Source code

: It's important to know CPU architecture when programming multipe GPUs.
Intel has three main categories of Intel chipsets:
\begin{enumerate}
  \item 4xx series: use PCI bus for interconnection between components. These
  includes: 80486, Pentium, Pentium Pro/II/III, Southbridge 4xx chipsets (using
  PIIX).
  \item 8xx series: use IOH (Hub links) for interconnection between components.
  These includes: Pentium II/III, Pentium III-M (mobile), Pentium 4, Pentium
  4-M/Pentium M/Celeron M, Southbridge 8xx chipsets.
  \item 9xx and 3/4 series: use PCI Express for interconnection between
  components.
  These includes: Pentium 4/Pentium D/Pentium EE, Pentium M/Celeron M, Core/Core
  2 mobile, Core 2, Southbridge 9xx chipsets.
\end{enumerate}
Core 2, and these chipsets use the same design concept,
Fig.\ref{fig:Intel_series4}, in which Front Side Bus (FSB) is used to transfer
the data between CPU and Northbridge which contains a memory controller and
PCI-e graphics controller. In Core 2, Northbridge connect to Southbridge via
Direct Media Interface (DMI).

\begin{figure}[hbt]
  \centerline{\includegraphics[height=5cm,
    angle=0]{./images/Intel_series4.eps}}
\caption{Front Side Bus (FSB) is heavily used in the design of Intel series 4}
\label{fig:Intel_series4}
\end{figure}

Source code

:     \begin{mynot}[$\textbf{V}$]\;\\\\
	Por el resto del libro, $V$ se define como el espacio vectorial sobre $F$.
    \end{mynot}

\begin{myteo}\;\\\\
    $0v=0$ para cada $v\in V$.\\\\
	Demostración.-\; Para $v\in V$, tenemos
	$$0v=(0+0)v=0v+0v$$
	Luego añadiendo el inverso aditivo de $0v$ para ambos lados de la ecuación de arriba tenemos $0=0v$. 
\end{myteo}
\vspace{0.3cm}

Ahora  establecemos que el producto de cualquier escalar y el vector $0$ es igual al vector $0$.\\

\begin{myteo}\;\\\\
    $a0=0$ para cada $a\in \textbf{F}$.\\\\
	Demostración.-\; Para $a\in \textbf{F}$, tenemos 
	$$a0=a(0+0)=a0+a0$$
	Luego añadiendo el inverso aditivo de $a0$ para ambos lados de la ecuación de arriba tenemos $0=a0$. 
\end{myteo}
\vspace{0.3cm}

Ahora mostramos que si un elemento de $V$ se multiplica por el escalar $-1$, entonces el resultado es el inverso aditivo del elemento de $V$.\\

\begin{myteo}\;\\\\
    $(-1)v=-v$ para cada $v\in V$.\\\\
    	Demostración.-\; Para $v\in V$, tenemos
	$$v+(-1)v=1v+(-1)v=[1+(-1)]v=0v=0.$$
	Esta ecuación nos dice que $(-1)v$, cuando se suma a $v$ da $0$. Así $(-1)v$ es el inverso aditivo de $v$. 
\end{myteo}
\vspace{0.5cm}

» **Exercise**:
Start to finish, give the listing again exactly.

» **Expected answer**:
Source code

: It's important to know CPU architecture when programming multipe GPUs.
Intel has three main categories of Intel chipsets:
\begin{enumerate}
  \item 4xx series: use PCI bus for interconnection between components. These
  includes: 80486, Pentium, Pentium Pro/II/III, Southbridge 4xx chipsets (using
  PIIX).
  \item 8xx series: use IOH (Hub links) for interconnection between components.
  These includes: Pentium II/III, Pentium III-M (mobile), Pentium 4, Pentium
  4-M/Pentium M/Celeron M, Southbridge 8xx chipsets.
  \item 9xx and 3/4 series: use PCI Express for interconnection between
  components.
  These includes: Pentium 4/Pentium D/Pentium EE, Pentium M/Celeron M, Core/Core
  2 mobile, Core 2, Southbridge 9xx chipsets.
\end{enumerate}
Core 2, and these chipsets use the same design concept,
Fig.\ref{fig:Intel_series4}, in which Front Side Bus (FSB) is used to transfer
the data between CPU and Northbridge which contains a memory controller and
PCI-e graphics controller. In Core 2, Northbridge connect to Southbridge via
Direct Media Interface (DMI).

\begin{figure}[hbt]
  \centerline{\includegraphics[height=5cm,
    angle=0]{./images/Intel_series4.eps}}
\caption{Front Side Bus (FSB) is heavily used in the design of Intel series 4}
\label{fig:Intel_series4}
\end{figure}

Source code

:     \begin{mynot}[$\textbf{V}$]\;\\\\
	Por el resto del libro, $V$ se define como el espacio vectorial sobre $F$.
    \end{mynot}

\begin{myteo}\;\\\\
    $0v=0$ para cada $v\in V$.\\\\
	Demostración.-\; Para $v\in V$, tenemos
	$$0v=(0+0)v=0v+0v$$
	Luego añadiendo el inverso aditivo de $0v$ para ambos lados de la ecuación de arriba tenemos $0=0v$. 
\end{myteo}
\vspace{0.3cm}

Ahora  establecemos que el producto de cualquier escalar y el vector $0$ es igual al vector $0$.\\

\begin{myteo}\;\\\\
    $a0=0$ para cada $a\in \textbf{F}$.\\\\
	Demostración.-\; Para $a\in \textbf{F}$, tenemos 
	$$a0=a(0+0)=a0+a0$$
	Luego añadiendo el inverso aditivo de $a0$ para ambos lados de la ecuación de arriba tenemos $0=a0$. 
\end{myteo}
\vspace{0.3cm}

Ahora mostramos que si un elemento de $V$ se multiplica por el escalar $-1$, entonces el resultado es el inverso aditivo del elemento de $V$.\\

\begin{myteo}\;\\\\
    $(-1)v=-v$ para cada $v\in V$.\\\\
    	Demostración.-\; Para $v\in V$, tenemos
	$$v+(-1)v=1v+(-1)v=[1+(-1)]v=0v=0.$$
	Esta ecuación nos dice que $(-1)v$, cuando se suma a $v$ da $0$. Así $(-1)v$ es el inverso aditivo de $v$. 
\end{myteo}
\vspace{0.5cm}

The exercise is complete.